The rest of the Republican field remains opposed to immigration reform, which they call “amnesty.” And no Republican candidate, including Bush and Rubio, has proposed a real solution for the more than 11 million undocumented immigrants that remain in limbo. Bush and Rubio admit they don’t think everyone should or can be deported, but the rest seem to wish that was the case.
Nor is it coincidence that Clinton offered a vigorous defense of the executive actions and said she would go even further than President Obama if Republicans continue to block immigration legislation in Congress. “There are more people like many parents of DREAMers and others with deep ties and contributions to our communities who deserve to stay, and I will fight for them,” Clinton said.
Here the contrast is clear: total opposition to the executive immigration actions is the common denominator for all of the potential Republican candidates.
It’s likely that some Republicans will take Clinton’s bait and will react to her comments with the same tired, xenophobic rants that have alienated Latino voters.
And although Bush, if he finally announces, and Rubio may try to appeal to Latino voters, there’s one major thing they will have going against them – the lasting negative image of the Republican Party itself. Months of Republican primary candidates declaring opposition to comprehensive immigration reform and the executive actions will only serve to reinforce that bad image.
So far, several polls show Clinton, the presumed Democratic nominee, with a wide lead over Bush and Rubio among Latino voters. She also leads in samples of all voters, though not by the same double-digit margin she has with Hispanics.

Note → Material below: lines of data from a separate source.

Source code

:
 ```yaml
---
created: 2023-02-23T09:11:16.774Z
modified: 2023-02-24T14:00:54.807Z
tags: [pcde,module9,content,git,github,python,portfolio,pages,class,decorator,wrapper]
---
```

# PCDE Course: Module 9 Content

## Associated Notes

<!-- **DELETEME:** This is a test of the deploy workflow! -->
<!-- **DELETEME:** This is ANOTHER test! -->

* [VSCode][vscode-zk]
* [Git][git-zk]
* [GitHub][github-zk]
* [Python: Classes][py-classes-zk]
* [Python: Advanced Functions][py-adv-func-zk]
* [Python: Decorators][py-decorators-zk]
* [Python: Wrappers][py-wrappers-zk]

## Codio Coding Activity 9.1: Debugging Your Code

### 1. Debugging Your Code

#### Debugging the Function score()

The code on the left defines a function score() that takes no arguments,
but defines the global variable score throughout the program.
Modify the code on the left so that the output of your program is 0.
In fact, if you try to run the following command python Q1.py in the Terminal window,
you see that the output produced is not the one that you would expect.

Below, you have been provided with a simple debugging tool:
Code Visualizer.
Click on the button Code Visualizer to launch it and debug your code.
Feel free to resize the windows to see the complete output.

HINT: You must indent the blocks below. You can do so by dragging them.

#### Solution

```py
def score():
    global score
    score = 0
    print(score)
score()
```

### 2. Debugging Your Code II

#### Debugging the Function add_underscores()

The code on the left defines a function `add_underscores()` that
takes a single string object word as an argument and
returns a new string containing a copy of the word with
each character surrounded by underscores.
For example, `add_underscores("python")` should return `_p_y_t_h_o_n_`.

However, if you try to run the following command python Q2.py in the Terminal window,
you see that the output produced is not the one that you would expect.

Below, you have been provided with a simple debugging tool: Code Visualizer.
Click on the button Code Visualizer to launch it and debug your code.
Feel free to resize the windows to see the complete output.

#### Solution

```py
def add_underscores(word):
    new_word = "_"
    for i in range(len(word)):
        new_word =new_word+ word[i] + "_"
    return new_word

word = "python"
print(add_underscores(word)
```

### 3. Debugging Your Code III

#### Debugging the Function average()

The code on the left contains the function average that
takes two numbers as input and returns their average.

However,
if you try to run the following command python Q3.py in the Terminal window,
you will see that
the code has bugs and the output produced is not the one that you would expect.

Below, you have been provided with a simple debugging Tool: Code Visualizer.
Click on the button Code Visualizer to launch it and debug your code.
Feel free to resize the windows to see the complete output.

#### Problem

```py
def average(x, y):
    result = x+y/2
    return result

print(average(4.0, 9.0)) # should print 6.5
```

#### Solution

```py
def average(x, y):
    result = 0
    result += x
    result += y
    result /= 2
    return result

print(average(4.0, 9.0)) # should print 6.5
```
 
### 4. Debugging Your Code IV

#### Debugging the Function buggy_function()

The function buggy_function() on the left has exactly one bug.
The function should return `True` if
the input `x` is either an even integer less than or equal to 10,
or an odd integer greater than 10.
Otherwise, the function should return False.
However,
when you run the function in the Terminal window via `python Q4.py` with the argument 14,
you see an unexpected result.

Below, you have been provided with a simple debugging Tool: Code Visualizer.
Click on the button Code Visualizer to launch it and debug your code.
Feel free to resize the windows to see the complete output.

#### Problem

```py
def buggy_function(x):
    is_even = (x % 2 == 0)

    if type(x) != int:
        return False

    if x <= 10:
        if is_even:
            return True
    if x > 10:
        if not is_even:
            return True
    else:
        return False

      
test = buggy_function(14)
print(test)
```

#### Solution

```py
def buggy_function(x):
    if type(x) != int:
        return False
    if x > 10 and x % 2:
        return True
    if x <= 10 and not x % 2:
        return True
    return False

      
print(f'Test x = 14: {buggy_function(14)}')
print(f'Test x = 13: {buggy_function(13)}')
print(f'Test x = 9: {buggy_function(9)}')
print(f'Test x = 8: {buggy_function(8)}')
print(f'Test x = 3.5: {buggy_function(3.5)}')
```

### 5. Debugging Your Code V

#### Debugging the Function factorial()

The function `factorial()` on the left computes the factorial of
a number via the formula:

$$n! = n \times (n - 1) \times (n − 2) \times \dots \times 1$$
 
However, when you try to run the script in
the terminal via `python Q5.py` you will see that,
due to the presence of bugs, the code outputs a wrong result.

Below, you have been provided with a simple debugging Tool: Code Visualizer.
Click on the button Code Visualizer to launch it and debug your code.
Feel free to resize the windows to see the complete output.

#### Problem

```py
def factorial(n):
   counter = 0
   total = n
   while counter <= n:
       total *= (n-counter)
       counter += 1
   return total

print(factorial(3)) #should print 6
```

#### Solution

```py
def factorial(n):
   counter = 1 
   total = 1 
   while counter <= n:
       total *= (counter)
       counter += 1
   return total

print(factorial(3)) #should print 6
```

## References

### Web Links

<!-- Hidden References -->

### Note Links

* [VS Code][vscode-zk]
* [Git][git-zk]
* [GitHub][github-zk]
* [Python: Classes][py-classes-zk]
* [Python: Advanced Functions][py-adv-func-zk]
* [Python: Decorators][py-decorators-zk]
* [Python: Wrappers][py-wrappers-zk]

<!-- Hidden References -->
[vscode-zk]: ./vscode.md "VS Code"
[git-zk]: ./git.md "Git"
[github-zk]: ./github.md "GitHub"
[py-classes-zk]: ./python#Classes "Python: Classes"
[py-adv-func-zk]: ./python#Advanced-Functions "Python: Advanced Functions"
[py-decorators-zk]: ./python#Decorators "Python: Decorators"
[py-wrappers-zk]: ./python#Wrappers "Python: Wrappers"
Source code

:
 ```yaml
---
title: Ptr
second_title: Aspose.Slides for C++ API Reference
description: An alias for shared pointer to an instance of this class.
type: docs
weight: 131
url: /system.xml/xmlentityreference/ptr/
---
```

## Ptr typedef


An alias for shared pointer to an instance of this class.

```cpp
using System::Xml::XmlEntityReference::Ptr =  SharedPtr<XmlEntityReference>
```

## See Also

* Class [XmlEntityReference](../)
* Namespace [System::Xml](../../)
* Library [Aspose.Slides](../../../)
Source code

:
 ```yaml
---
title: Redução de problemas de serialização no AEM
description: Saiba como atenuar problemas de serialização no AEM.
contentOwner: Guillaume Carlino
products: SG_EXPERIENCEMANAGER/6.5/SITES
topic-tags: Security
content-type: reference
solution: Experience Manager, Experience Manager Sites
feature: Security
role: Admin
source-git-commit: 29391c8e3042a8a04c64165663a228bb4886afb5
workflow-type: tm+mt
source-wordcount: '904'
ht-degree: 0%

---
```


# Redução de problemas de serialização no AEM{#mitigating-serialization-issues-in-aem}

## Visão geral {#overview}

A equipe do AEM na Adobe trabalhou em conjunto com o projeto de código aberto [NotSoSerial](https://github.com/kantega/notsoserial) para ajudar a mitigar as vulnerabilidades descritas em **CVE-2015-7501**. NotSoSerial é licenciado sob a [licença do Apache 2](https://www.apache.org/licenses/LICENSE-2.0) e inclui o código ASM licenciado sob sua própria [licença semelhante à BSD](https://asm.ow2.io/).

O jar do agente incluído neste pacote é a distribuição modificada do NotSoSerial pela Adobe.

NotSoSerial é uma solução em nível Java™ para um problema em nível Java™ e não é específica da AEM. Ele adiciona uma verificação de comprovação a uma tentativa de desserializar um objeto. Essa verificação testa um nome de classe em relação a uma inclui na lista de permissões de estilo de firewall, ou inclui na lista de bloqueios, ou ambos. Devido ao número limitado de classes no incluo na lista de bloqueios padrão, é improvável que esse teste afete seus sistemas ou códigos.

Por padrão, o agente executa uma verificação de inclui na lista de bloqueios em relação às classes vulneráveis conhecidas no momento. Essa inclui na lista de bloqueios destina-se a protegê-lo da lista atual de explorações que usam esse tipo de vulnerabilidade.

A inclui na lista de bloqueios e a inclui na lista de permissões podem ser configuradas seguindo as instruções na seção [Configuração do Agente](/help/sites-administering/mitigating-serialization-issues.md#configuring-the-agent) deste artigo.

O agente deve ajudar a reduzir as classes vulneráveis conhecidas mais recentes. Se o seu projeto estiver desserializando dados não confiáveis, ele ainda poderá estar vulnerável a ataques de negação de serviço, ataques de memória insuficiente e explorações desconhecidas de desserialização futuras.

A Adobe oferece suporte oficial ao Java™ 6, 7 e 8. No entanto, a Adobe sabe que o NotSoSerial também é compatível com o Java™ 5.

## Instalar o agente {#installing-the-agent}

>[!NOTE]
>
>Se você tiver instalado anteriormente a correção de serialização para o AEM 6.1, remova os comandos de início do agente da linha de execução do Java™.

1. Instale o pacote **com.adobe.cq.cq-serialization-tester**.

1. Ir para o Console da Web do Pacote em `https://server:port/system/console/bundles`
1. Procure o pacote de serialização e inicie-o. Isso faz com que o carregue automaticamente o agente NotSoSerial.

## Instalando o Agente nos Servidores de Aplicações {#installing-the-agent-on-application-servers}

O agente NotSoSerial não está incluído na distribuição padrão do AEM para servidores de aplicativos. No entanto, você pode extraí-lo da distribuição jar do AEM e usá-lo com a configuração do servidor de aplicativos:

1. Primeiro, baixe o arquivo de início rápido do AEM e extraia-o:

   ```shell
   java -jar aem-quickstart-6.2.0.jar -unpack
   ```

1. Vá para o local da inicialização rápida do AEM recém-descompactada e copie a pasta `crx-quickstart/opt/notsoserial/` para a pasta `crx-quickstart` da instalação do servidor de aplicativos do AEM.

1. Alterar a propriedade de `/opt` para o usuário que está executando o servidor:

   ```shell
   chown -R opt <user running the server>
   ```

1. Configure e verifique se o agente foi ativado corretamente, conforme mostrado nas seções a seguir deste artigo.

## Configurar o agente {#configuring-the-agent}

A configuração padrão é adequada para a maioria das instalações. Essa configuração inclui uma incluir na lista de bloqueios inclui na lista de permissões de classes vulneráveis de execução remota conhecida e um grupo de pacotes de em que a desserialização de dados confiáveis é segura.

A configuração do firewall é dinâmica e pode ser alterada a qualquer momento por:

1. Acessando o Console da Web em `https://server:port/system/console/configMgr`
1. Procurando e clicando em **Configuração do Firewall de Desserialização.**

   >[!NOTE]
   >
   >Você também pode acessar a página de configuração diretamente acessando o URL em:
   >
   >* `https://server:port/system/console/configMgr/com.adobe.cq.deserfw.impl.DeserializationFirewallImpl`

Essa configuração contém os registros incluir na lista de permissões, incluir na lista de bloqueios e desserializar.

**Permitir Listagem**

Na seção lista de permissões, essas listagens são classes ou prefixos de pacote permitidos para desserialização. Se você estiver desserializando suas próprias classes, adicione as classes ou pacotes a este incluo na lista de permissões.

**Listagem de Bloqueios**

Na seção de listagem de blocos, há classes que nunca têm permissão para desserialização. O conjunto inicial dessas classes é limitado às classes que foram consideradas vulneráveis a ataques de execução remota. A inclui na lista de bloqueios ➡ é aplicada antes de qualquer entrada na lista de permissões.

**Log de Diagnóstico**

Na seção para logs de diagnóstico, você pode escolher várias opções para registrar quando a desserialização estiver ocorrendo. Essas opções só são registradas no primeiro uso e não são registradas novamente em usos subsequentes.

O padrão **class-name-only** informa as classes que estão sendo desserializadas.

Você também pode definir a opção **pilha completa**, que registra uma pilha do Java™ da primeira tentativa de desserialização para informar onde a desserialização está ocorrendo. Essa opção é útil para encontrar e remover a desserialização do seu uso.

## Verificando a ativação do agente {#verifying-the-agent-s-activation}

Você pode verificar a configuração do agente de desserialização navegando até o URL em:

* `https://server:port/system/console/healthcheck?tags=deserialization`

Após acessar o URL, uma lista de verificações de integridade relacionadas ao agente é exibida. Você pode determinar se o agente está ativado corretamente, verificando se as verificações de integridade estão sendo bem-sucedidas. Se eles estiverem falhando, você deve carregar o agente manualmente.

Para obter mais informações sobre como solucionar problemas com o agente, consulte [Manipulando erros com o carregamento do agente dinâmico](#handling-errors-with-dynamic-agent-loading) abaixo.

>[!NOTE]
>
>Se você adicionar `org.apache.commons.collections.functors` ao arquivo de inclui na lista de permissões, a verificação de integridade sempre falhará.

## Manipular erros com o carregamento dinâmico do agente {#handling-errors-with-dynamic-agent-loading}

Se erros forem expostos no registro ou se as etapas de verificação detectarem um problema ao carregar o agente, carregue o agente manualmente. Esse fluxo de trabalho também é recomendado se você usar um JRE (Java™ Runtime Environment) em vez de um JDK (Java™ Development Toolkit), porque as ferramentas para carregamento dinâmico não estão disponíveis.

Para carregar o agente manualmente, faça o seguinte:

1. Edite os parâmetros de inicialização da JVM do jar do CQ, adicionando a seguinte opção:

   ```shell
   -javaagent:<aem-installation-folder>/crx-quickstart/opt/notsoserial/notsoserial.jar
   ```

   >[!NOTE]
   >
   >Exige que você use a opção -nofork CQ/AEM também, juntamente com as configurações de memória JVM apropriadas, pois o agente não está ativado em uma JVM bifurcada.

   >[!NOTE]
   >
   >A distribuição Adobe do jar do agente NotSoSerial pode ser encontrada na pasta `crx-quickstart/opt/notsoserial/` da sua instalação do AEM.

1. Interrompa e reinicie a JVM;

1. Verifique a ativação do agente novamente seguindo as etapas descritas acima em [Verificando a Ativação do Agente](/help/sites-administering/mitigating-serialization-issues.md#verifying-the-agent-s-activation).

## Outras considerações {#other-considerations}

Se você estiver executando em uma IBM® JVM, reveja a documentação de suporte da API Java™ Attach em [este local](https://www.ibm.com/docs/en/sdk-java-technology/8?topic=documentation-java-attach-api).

There’s still a lot that will play out in this election cycle, which is bad news for the ultimate Republican nominee because what appeals to their base in the primary may scare off other voters – including Hispanics – in the general election.
That said, nothing is fully guaranteed. The primary is one thing and the general election is another, especially in the final stages, when voters begin to pay more attention.
By now the Democratic side must understand the difficult consequences of making immigration promises that, for whatever reason, don’t materialize. After Obama’s victory in 2008, immigrants and the Latino voters that support them didn’t just see their hopes of comprehensive immigration reform vanish under harsh Republican opposition. They also saw the deportation machine intensify. The second Obama administration introduced DACA in 2012, but only after they were pressured to do so by DREAMers. The DACA expansion and the DAPA program were announced in 2014, but haven’t yet been implemented since Republican governors challenged those actions in court.
Clinton wisely hasn’t promised any timeline, especially given that immigration reform with a path to citizenship may not be feasible in the short term if Congress remains under Republican control after the next election. Republicans in Congress have devoted themselves to obstructing progress on the issue, echoing excuses of “border security first” without explaining who would determine whether the border is secure and when.
That’s why the new standard demands two immigration promises from candidates: immigration reform, and failing that, executive actions. But it’s complicated. Though constitutional, the executive actions have been bogged down in litigation and the final outcome is uncertain.
In matters of immigration, the new election cycle is again spurring Republican attacks and Democratic promises to Latino voters who don’t expect much from Republicans but hope that the dual immigration promises from Democrats will finally result in something tangible.